Tobias Leidinger: Enabling optical character recognition (OCR) for multi-coloured pictures

Abstract

Normal application of desktop OCR tools requires scanned text documents that are of good quality and have a clear contrast between text and background in order to produce a reasonable recognition result. Images with text of various appearances due to different shapes of the source, with varying foreground and background colours, e.g. bright text on dark background, or irregular background patterns are rather difficult to interpret. If pictures are taken with a mobile phone camera, additional image artefacts have to be dealt with, such as various lighting conditions, shiny surfaces or flash artefacts. OCR software requires black and white images for optimal results. A good image binarisation algorithm amplifies the contrast between text and background.
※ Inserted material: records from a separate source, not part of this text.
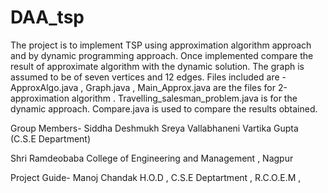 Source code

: # DAA_tsp
The project is to implement TSP using approximation algorithm approach and by dynamic programming approach. Once implemented compare the result of approximate algorithm  with the dynamic solution.
The graph is assumed to be of seven vertices and 12 edges.
Files included are - 
ApproxAlgo.java , Graph.java , Main_Approx.java are the files for 2-approximation algorithm .
Travelling_salesman_problem.java is for the dynamic approach.
Compare.java is used to compare the results obtained.

Group Members-
Siddha Deshmukh
Sreya Vallabhaneni
Vartika Gupta
(C.S.E Department)

Shri Ramdeobaba College of Engineering and Management , Nagpur

Project Guide-
Manoj Chandak
H.O.D , 
C.S.E Deptartment , 
R.C.O.E.M , 

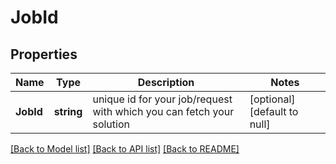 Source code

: # JobId

## Properties
Name | Type | Description | Notes
------------ | ------------- | ------------- | -------------
**JobId** | **string** | unique id for your job/request with which you can fetch your solution | [optional] [default to null]

[[Back to Model list]](../README.md#documentation-for-models) [[Back to API list]](../README.md#documentation-for-api-endpoints) [[Back to README]](../README.md)


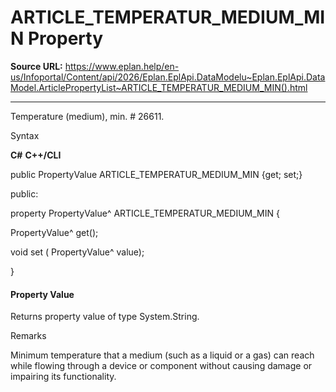 # ARTICLE_TEMPERATUR_MEDIUM_MIN Property

**Source URL:** https://www.eplan.help/en-us/Infoportal/Content/api/2026/Eplan.EplApi.DataModelu~Eplan.EplApi.DataModel.ArticlePropertyList~ARTICLE_TEMPERATUR_MEDIUM_MIN().html

---

Temperature (medium), min. # 26611.

Syntax

**C#**
**C++/CLI**


public PropertyValue ARTICLE_TEMPERATUR_MEDIUM_MIN {get; set;}

public:

property PropertyValue^ ARTICLE_TEMPERATUR_MEDIUM_MIN {

   PropertyValue^ get();

   void set (    PropertyValue^ value);

}


#### Property Value

Returns property value of type System.String.

Remarks

Minimum temperature that a medium (such as a liquid or a gas) can reach while flowing through a device or component without causing damage or impairing its functionality.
Especially, in the proposed approach, for pictures with possible quality issues, pre-processing is an essential step in order to obtain reasonable results. We extract a grey-scale representation of the image and remove background patterns by pixel-wise dividing a blurred version of the grey-scale image by the original image values. As the blurring usually makes the text disappear whereas the background is less affected, the darker text remains dark whereas the background becomes bright after division. A local threshold algorithm is used to finally binarise the image. In the scope of our project, we tested the binarisation algorithm on pictures of food product ingredient lists. While OCR tools often fail to extract any text from colourised original pictures, using the pre-processing, we are able to recognise text that has 72.6% accordance in average with the original, measuring the text edit distance. In our framework, the binarisation is integrated in the OCR process, which is followed by dictionary post-processing. All modules of the processing chain are developed in such a way that they connect to each other entirely automatically.

Keywords

Binarisation, ImageJ, OCR pre-processing

Administrative data

Presenting author: Tobias Leidinger
Organisation: CRP Henri Tudor

co-authors: Andreas Arens, Antonio Kröger, Norbert Rösch